Custom keypoints example
[1]:
import json
import logging
import faster_coco_eval
from faster_coco_eval import COCO, COCOeval_faster
from faster_coco_eval.extra import Curves
print(f"{faster_coco_eval.__version__=}")
logging.root.setLevel("INFO")
logging.debug("Запись.")
faster_coco_eval.__version__='1.5.5'
[2]:
prepared_coco_in_dict = COCO.load_json("../tests/synth_test_dataset/test.json")

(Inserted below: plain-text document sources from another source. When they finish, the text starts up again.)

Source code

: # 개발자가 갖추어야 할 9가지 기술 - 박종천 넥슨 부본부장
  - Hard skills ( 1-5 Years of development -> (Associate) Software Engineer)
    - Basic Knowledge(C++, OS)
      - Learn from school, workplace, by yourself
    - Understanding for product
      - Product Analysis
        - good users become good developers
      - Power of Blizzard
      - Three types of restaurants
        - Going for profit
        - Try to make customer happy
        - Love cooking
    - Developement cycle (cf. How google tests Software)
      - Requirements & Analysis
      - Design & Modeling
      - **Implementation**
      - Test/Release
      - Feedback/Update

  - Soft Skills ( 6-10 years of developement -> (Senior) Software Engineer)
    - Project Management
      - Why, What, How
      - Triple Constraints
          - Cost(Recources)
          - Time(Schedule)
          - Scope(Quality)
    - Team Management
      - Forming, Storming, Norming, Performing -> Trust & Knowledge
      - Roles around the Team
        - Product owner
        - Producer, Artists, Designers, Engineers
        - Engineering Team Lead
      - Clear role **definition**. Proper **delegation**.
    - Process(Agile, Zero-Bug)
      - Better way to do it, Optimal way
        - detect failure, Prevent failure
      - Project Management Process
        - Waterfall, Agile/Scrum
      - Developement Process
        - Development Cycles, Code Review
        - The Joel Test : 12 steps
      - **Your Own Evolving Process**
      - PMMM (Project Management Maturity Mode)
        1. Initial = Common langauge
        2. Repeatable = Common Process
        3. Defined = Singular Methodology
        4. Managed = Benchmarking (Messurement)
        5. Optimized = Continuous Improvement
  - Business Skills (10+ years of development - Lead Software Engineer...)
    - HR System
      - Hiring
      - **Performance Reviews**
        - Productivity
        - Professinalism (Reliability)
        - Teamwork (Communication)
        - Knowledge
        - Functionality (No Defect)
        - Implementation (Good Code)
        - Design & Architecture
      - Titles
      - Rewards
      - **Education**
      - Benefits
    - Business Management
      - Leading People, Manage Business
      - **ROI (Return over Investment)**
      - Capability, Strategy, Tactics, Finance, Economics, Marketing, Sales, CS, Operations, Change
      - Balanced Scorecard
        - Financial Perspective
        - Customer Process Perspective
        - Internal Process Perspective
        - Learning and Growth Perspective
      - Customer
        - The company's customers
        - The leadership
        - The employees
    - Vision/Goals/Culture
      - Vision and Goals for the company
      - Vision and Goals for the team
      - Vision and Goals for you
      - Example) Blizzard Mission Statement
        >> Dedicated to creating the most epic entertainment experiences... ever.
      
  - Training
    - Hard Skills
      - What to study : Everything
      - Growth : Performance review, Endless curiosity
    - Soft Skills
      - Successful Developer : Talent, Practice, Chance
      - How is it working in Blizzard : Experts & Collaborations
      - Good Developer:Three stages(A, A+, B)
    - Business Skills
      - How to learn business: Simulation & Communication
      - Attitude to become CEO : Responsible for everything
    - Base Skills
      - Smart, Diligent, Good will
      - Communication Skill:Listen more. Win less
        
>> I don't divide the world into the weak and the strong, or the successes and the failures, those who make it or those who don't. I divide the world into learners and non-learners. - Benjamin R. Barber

prepared_anns = COCO.load_json("../tests/synth_test_dataset/result_data.json")
[3]:
iouType = "keypoints"
[4]:
cocoGt = COCO(prepared_coco_in_dict)
cocoDt = cocoGt.loadRes(prepared_anns)
cocoEval = COCOeval_faster(
cocoGt, cocoDt, iouType, extra_calc=True, kpt_oks_sigmas=[0.01] * 4
)
cocoEval.evaluate()
cocoEval.accumulate()
cocoEval.summarize()
[5]:
cocoEval.stats_as_dict
[5]:
{'AP_all': 0.8877048841154976,
'AP_50': 1.0,
'AP_75': 1.0,
'AP_medium': -1.0,
'AP_large': 0.8877048841154976,
'AR_all': 0.9267605633802816,
'AR_second': 1.0,
'AR_third': 1.0,
'AR_medium': -1.0,
'AR_large': 0.9267605633802816,
'mIoU': 0.9378257896663419,
'mAUC_50': 1.0}
[6]:
cur = Curves(cocoGt, cocoDt, iouType=iouType, kpt_oks_sigmas=[0.025] * 4)
cur.plot_ced_metric()
cur.plot_f1_confidence()
[7]:
from faster_coco_eval.extra import PreviewResults
preview = PreviewResults(cur.cocoGt, cur.cocoDt, iouType=iouType, kpt_oks_sigmas=[0.01] * 4)
[8]:
imgs = []
for img_id, anns in cur.cocoDt.img_ann_map.items():
for ann in anns:
if ann.get("mae", 0) > 3.5:
imgs.append([img_id, ann.get("mae", 0)])
imgs.sort(key=lambda x: x[1], reverse=True)
print(imgs)
imgs = [i[0] for i in imgs]
imgs
[[3966, 4.620729166666656], [3848, 4.237343749999997], [4022, 3.8133333333333326], [3816, 3.8036979166666605]]
[8]:
[3966, 3848, 4022, 3816]
[9]:
preview.display_tp_fp_fn(
data_folder="../tests/synth_test_dataset/",
image_ids=imgs,
display_gt=True,
)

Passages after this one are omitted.